Stored records
* * * * * * * * *

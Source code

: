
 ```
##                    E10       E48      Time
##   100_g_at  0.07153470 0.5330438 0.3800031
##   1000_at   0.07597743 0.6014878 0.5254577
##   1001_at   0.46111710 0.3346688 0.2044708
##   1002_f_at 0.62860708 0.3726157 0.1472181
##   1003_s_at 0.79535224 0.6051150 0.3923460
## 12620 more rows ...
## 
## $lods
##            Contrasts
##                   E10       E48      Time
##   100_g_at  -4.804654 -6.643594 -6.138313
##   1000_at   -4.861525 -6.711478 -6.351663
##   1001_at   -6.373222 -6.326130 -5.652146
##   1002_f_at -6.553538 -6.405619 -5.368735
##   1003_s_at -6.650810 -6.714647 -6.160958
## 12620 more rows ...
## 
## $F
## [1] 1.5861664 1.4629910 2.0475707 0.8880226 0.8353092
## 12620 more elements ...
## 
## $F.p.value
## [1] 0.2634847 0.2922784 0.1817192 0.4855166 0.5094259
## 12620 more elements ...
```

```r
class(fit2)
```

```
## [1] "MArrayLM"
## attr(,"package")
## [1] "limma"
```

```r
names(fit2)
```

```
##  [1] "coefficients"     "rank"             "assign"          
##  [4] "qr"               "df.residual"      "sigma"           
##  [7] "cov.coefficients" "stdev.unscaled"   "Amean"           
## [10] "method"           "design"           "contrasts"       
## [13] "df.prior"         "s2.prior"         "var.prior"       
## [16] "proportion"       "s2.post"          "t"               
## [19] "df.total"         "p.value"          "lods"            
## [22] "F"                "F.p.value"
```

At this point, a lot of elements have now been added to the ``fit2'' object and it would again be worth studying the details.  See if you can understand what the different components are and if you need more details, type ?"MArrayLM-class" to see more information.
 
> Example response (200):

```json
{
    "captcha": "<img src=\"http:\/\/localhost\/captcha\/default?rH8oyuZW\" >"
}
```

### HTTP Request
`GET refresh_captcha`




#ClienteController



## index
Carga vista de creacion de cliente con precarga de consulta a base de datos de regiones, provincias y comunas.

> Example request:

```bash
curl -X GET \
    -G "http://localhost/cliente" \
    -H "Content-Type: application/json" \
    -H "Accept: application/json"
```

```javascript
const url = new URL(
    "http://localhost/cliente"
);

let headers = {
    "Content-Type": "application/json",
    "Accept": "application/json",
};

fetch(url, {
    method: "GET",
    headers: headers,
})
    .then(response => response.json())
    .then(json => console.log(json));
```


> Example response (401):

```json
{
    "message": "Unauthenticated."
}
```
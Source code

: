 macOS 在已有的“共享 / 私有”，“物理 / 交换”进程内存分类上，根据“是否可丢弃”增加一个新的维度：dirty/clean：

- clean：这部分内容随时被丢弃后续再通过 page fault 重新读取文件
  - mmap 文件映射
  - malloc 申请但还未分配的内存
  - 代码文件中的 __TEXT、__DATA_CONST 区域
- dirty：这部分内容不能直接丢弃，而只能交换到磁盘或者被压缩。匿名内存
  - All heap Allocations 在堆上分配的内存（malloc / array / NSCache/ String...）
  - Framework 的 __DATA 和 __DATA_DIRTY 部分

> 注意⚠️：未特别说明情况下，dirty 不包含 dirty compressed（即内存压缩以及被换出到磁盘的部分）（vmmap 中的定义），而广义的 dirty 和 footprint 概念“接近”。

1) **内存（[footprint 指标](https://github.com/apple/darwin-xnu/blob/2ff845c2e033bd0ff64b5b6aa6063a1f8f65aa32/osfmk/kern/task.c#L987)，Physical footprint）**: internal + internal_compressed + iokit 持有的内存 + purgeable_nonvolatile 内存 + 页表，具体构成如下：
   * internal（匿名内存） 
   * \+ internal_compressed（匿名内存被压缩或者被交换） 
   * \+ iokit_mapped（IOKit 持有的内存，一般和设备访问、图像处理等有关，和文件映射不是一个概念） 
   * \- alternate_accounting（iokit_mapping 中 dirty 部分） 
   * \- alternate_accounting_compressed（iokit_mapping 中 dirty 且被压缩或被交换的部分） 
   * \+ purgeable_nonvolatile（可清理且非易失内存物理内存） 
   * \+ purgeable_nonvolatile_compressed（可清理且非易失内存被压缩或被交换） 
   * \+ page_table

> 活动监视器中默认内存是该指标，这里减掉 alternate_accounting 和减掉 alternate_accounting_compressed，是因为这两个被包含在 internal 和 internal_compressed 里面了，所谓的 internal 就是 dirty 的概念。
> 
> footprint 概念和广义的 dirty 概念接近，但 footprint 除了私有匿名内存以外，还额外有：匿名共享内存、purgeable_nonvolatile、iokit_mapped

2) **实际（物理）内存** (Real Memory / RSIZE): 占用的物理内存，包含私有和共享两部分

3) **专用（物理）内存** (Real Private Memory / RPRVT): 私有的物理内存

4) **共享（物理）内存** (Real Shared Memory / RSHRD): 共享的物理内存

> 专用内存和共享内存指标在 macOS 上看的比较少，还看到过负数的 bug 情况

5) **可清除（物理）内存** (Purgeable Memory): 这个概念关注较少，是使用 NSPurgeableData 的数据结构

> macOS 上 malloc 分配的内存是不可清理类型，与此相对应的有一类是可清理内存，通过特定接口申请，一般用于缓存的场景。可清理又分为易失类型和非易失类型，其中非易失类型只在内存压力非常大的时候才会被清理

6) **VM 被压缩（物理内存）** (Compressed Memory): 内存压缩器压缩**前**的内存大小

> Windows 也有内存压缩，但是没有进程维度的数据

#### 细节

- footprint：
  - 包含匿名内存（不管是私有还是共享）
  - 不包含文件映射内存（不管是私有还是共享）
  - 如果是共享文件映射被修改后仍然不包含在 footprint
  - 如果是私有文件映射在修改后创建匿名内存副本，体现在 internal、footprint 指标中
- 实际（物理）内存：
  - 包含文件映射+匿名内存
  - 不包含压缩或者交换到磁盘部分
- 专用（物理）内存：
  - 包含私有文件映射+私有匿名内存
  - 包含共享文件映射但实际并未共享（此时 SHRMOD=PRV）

* * * * * * * * *

WORK TO BE COMPLETED » For each line above that holds the string "不管是私有还是共享", provide a copy of that line.

RESULT OF THE EXERCISE »
  - 包含匿名内存（不管是私有还是共享）
  - 不包含文件映射内存（不管是私有还是共享）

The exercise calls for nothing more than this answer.